::: DATA :::

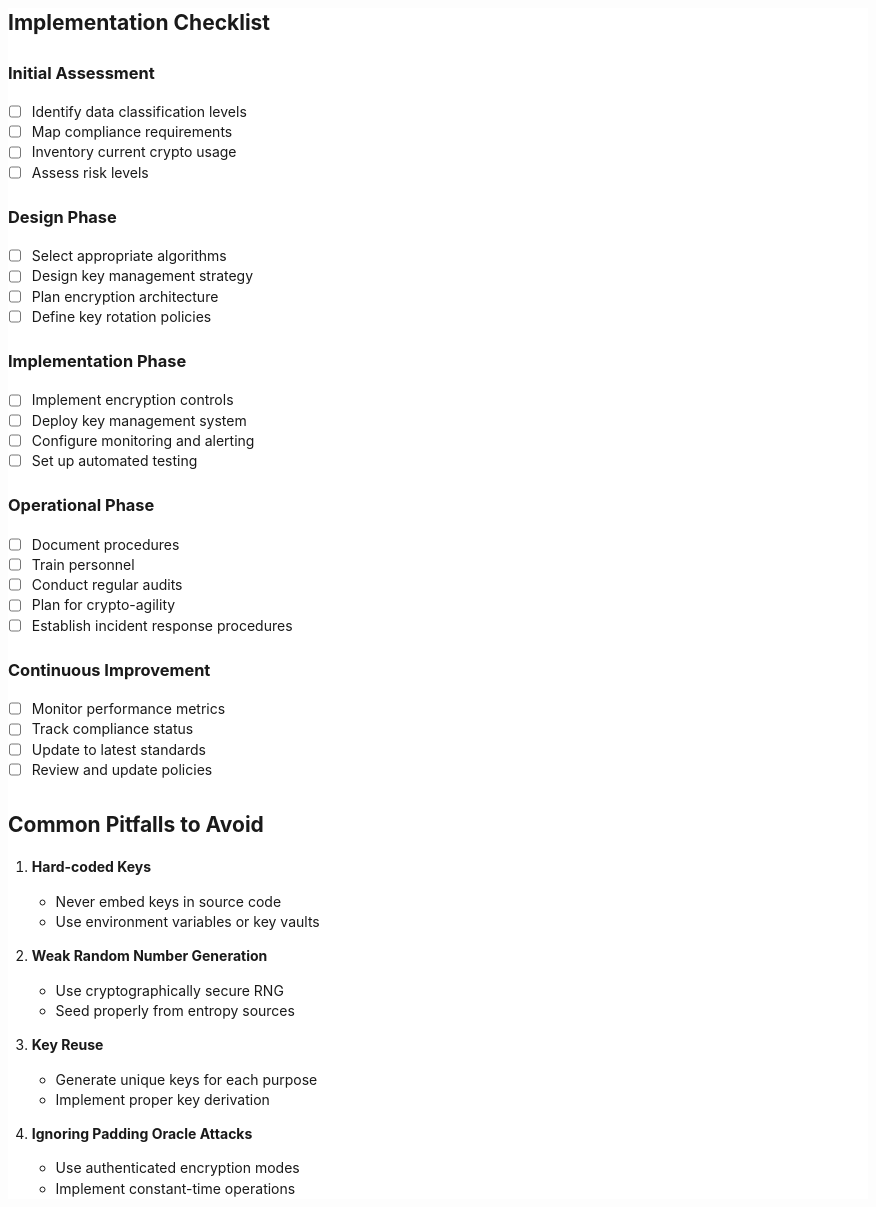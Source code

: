 ## Implementation Checklist

### Initial Assessment
- [ ] Identify data classification levels
- [ ] Map compliance requirements
- [ ] Inventory current crypto usage
- [ ] Assess risk levels

### Design Phase
- [ ] Select appropriate algorithms
- [ ] Design key management strategy
- [ ] Plan encryption architecture
- [ ] Define key rotation policies

### Implementation Phase
- [ ] Implement encryption controls
- [ ] Deploy key management system
- [ ] Configure monitoring and alerting
- [ ] Set up automated testing

### Operational Phase
- [ ] Document procedures
- [ ] Train personnel
- [ ] Conduct regular audits
- [ ] Plan for crypto-agility
- [ ] Establish incident response procedures

### Continuous Improvement
- [ ] Monitor performance metrics
- [ ] Track compliance status
- [ ] Update to latest standards
- [ ] Review and update policies

## Common Pitfalls to Avoid

1. **Hard-coded Keys**
   - Never embed keys in source code
   - Use environment variables or key vaults

2. **Weak Random Number Generation**
   - Use cryptographically secure RNG
   - Seed properly from entropy sources

3. **Key Reuse**
   - Generate unique keys for each purpose
   - Implement proper key derivation

4. **Ignoring Padding Oracle Attacks**
   - Use authenticated encryption modes
   - Implement constant-time operations
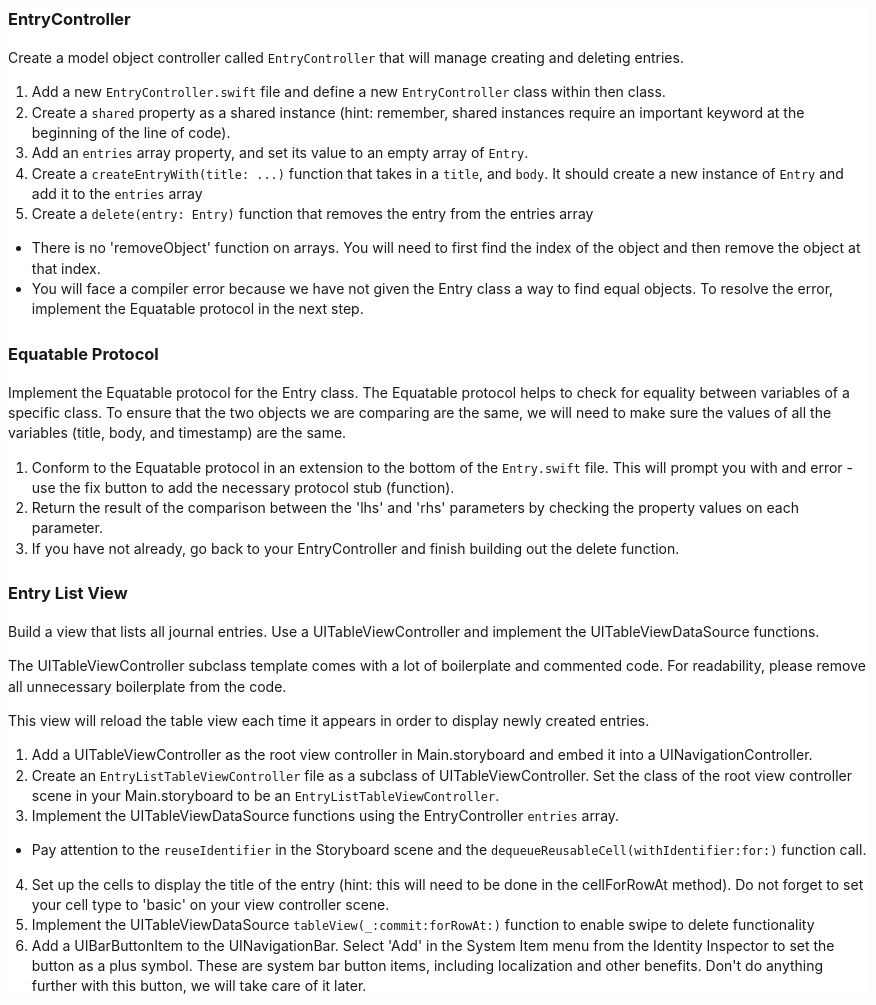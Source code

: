 ### EntryController

Create a model object controller called `EntryController` that will manage creating and deleting entries.

1. Add a new `EntryController.swift` file and define a new `EntryController` class within then class.
2. Create a `shared` property as a shared instance (hint: remember, shared instances require an important keyword at the beginning of the line of code).
3. Add an `entries` array property, and set its value to an empty array of `Entry`.
4. Create a `createEntryWith(title: ...)` function that takes in a `title`, and `body`. It should create a new instance of `Entry` and add it to the `entries` array
5. Create a `delete(entry: Entry)` function that removes the entry from the entries array
* There is no 'removeObject' function on arrays. You will need to first find the index of the object and then remove the object at that index.
* You will face a compiler error because we have not given the Entry class a way to find equal objects. To resolve the error, implement the Equatable protocol in the next step.

### Equatable Protocol

Implement the Equatable protocol for the Entry class. The Equatable protocol helps to check for equality between variables of a specific class. To ensure that the two objects we are comparing are the same, we will need to make sure the values of all the variables (title, body, and timestamp) are the same. 

1. Conform to the Equatable protocol in an extension to the bottom of the `Entry.swift` file. This will prompt you with and error - use the fix button to add the necessary protocol stub (function).
2. Return the result of the comparison between the 'lhs' and 'rhs' parameters by checking the property values on each parameter.
3. If you have not already, go back to your EntryController and finish building out the delete function.

### Entry List View

Build a view that lists all journal entries. Use a UITableViewController and implement the UITableViewDataSource functions.

The UITableViewController subclass template comes with a lot of boilerplate and commented code. For readability, please remove all unnecessary boilerplate from the code.

This view will reload the table view each time it appears in order to display newly created entries.

1. Add a UITableViewController as the root view controller in Main.storyboard and embed it into a UINavigationController.
2. Create an `EntryListTableViewController` file as a subclass of UITableViewController. Set the class of the root view controller scene in your Main.storyboard to be an `EntryListTableViewController`.
3. Implement the UITableViewDataSource functions using the EntryController `entries` array.
* Pay attention to the `reuseIdentifier` in the Storyboard scene and the `dequeueReusableCell(withIdentifier:for:)` function call.
4. Set up the cells to display the title of the entry (hint: this will need to be done in the cellForRowAt method). Do not forget to set your cell type to 'basic' on your view controller scene.
5. Implement the UITableViewDataSource `tableView(_:commit:forRowAt:)` function to enable swipe to delete functionality
6. Add a UIBarButtonItem to the UINavigationBar. Select 'Add' in the System Item menu from the Identity Inspector to set the button as a plus symbol. These are system bar button items, including localization and other benefits. Don't do anything further with this button, we will take care of it later.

:::

[THE PROBLEM]
All lines above containing the string "swift" are to be collected.

[EXPECTED ANSWER]
1. Add a new `EntryController.swift` file and define a new `EntryController` class within then class.
1. Conform to the Equatable protocol in an extension to the bottom of the `Entry.swift` file. This will prompt you with and error - use the fix button to add the necessary protocol stub (function).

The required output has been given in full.